Now that winter has truly arrived–reminding me once again what 20 degrees with a wind chill feels like–I’ve started thinking about energy efficiency and what it would take to avoid massive heating bills for my apartment from now until April. My monetary concerns are in many ways aligned with the environmental concerns expressed in the guidelines for LEED certification.
The Leadership in Energy and Environmental Design certification, created by the U.S. Green Building Council, has for many years presented a significant challenge to commercial real estate developers. While energy efficiency and sustainable building practices are certainly appealing, developers and the investors they report to also have to consider building/renovation costs and the operating income their project will generate. Many have found that LEED credits don’t necessarily contribute to the almighty Bottom Line.

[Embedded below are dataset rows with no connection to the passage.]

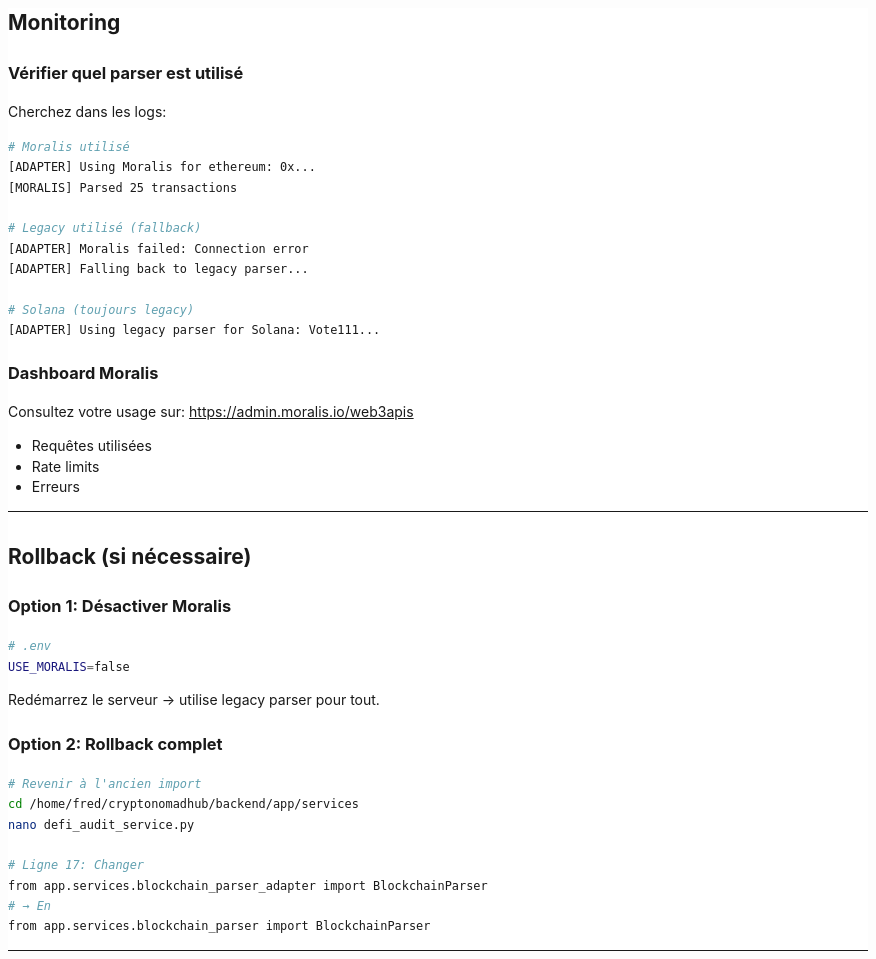 
## Monitoring

### Vérifier quel parser est utilisé

Cherchez dans les logs:

```bash
# Moralis utilisé
[ADAPTER] Using Moralis for ethereum: 0x...
[MORALIS] Parsed 25 transactions

# Legacy utilisé (fallback)
[ADAPTER] Moralis failed: Connection error
[ADAPTER] Falling back to legacy parser...

# Solana (toujours legacy)
[ADAPTER] Using legacy parser for Solana: Vote111...
```

### Dashboard Moralis

Consultez votre usage sur:
https://admin.moralis.io/web3apis

- Requêtes utilisées
- Rate limits
- Erreurs

---

## Rollback (si nécessaire)

### Option 1: Désactiver Moralis

```bash
# .env
USE_MORALIS=false
```

Redémarrez le serveur → utilise legacy parser pour tout.

### Option 2: Rollback complet

```bash
# Revenir à l'ancien import
cd /home/fred/cryptonomadhub/backend/app/services
nano defi_audit_service.py

# Ligne 17: Changer
from app.services.blockchain_parser_adapter import BlockchainParser
# → En
from app.services.blockchain_parser import BlockchainParser
```

---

LEED certification also comes with significant building complications and mountains of paperwork.
Nonetheless, in recent years we’ve seen many buildings throughout the world constructed or renovated in such a way as to earn LEED certification:
- The nine-building FedEx world headquarters in Memphis, TN earned a “Gold” certification. This complex features resource- and energy-conserving HVAC and plumbing systems.
- Also in Tennessee, two of the larger Class A office buildings in Nashville–One and Two American Center–received LEED certification last summer.
- In San Diego, where heating is less of an issue than AC, two office buildings managed by the Irvine Company received the highest LEED certification, Platinum.
- The 58-story Comcast Center, built in Philadelphia under the supervision of Liberty Property Trust (LRY), is the tallest building in America to receive Platinum certification. Construction was mired in controversy, including a conflict with the Philadelphia Plumber’s Union over the lack of plumbing work due to the building’s water-efficient design. Eventually, a compromise was reached.
And these are just examples from the U.S. Considering the added cost and complexity of building/remodeling according to extremely complex guidelines, the practice has become quite common. Despite the daunting short-term cost, the long-term perks of investing in a LEED-certified property (valuation benefits, public image, decreased operating expenses–and of course, being “green”) seem to make it appealing for many developers.
While there are an incredible number of factors to take into account–everything from labor to average electric bills to the amount of sunlight coming through the windows–there are reports that LEED properties are proving, not just green, but economical.
I’m no expert, so I won’t take a position on either side of this debate. I will, however, point out one related trend: the cost of solar energy, according to some analysts, is going down. One day, perhaps, energy-efficient buildings will be the industry standard.